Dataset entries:
+ + + + +
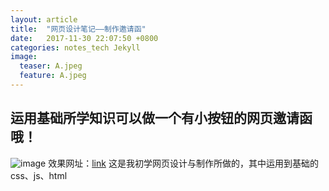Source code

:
```yaml
---
layout: article
title:  "网页设计笔记——制作邀请函"
date:   2017-11-30 22:07:50 +0800
categories: notes_tech Jekyll
image:
  teaser: A.jpeg
  feature: A.jpeg
---
```

## 运用基础所学知识可以做一个有小按钮的网页邀请函哦！
![image](http://q3466141541.github.io/images/invitation.png)
效果网址：[link](https://q3466141541.github.io/hapipi/ )
这是我初学网页设计与制作所做的，其中运用到基础的css、js、html
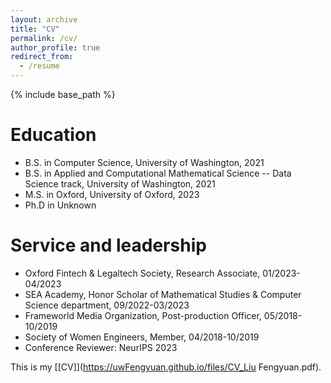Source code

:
 ```yaml
---
layout: archive
title: "CV"
permalink: /cv/
author_profile: true
redirect_from:
  - /resume
---
```


{% include base_path %}

Education
======
* B.S. in Computer Science, University of Washington, 2021
* B.S. in Applied and Computational Mathematical Science -- Data Science track, University of Washington, 2021
* M.S. in Oxford, University of Oxford, 2023
* Ph.D in Unknown

<!-- Publications
======
  <ul>{% for post in site.publications %}
    {% include archive-single-cv.html %}
  {% endfor %}</ul> -->
  
Service and leadership
======
* Oxford Fintech & Legaltech Society, Research Associate, 01/2023-04/2023
* SEA Academy, Honor Scholar of Mathematical Studies & Computer Science department, 09/2022-03/2023
* Frameworld Media Organization, Post-production Officer, 05/2018-10/2019
* Society of Women Engineers, Member, 04/2018-10/2019
* Conference Reviewer: NeurIPS 2023

This is my [\[CV\]](https://uwFengyuan.github.io/files/CV_Liu Fengyuan.pdf). 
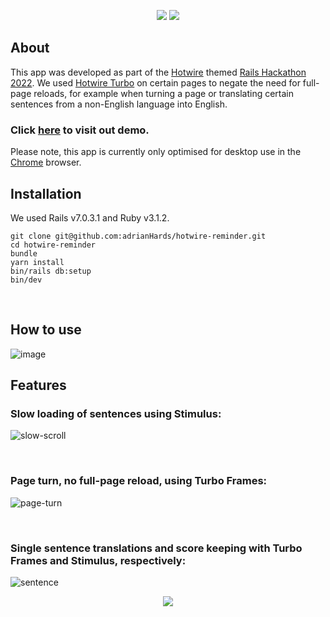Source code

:<p align="center">
  <!-- version -->
  <img src='https://badgen.net/badge/Ruby/v3.1.2/blue' />
  <img src='https://badgen.net/badge/Rails/v7.0.3.1/blue' />
</p>

## About
This app was developed as part of the [Hotwire](https://hotwired.dev/) themed [Rails Hackathon 2022](https://railshackathon.com/). We used [Hotwire Turbo](https://turbo.hotwired.dev/) on certain pages to negate the need for full-page reloads, for example when turning a page or translating certain sentences from a non-English language into English. 

### Click [here](https://team50.herokuapp.com/) to visit out demo. 

Please note, this app is currently only optimised for desktop use in the [Chrome](https://www.google.com/intl/en_uk/chrome/) browser. 

## Installation
We used Rails v7.0.3.1 and Ruby v3.1.2. 

```
git clone git@github.com:adrianHards/hotwire-reminder.git
cd hotwire-reminder
bundle
yarn install
bin/rails db:setup
bin/dev
```
<br>

## How to use
![image](https://user-images.githubusercontent.com/17050237/190924047-077afc85-df28-40d8-883c-c33873a394a7.png)

## Features

### Slow loading of sentences using Stimulus:
![slow-scroll](https://user-images.githubusercontent.com/93719632/192240339-53eee677-fa5d-4b12-96a4-519e5d922d8b.gif)

<br>

### Page turn, no full-page reload, using Turbo Frames:
![page-turn](https://user-images.githubusercontent.com/93719632/192240442-d8506a05-a2f5-4011-8594-7c336f31c307.gif)

<br>

### Single sentence translations and score keeping with Turbo Frames and Stimulus, respectively:
![sentence](https://user-images.githubusercontent.com/93719632/192240706-c7fc49ac-cd36-4136-ac1c-5f3523eb15cf.gif)

<p align="center">
  <img src="https://visitor-badge.laobi.icu/badge?page_id=adrianHards/hotwire-context" id="counter">
</p>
+ + + + +
● Prompt: Take the records above from their first line through the line with "Science department, 09/2022-03/2023" and set those lines down word for word, minus the pictures.

● Response area:
Source code

:
```yaml
---
layout: article
title:  "网页设计笔记——制作邀请函"
date:   2017-11-30 22:07:50 +0800
categories: notes_tech Jekyll
image:
  teaser: A.jpeg
  feature: A.jpeg
---
```

## 运用基础所学知识可以做一个有小按钮的网页邀请函哦！
![image](http://q3466141541.github.io/images/invitation.png)
效果网址：[link](https://q3466141541.github.io/hapipi/ )
这是我初学网页设计与制作所做的，其中运用到基础的css、js、html
Source code

:
 ```yaml
---
layout: archive
title: "CV"
permalink: /cv/
author_profile: true
redirect_from:
  - /resume
---
```


{% include base_path %}

Education
======
* B.S. in Computer Science, University of Washington, 2021
* B.S. in Applied and Computational Mathematical Science -- Data Science track, University of Washington, 2021
* M.S. in Oxford, University of Oxford, 2023
* Ph.D in Unknown

<!-- Publications
======
  <ul>{% for post in site.publications %}
    {% include archive-single-cv.html %}
  {% endfor %}</ul> -->
  
Service and leadership
======
* Oxford Fintech & Legaltech Society, Research Associate, 01/2023-04/2023
* SEA Academy, Honor Scholar of Mathematical Studies & Computer Science department, 09/2022-03/2023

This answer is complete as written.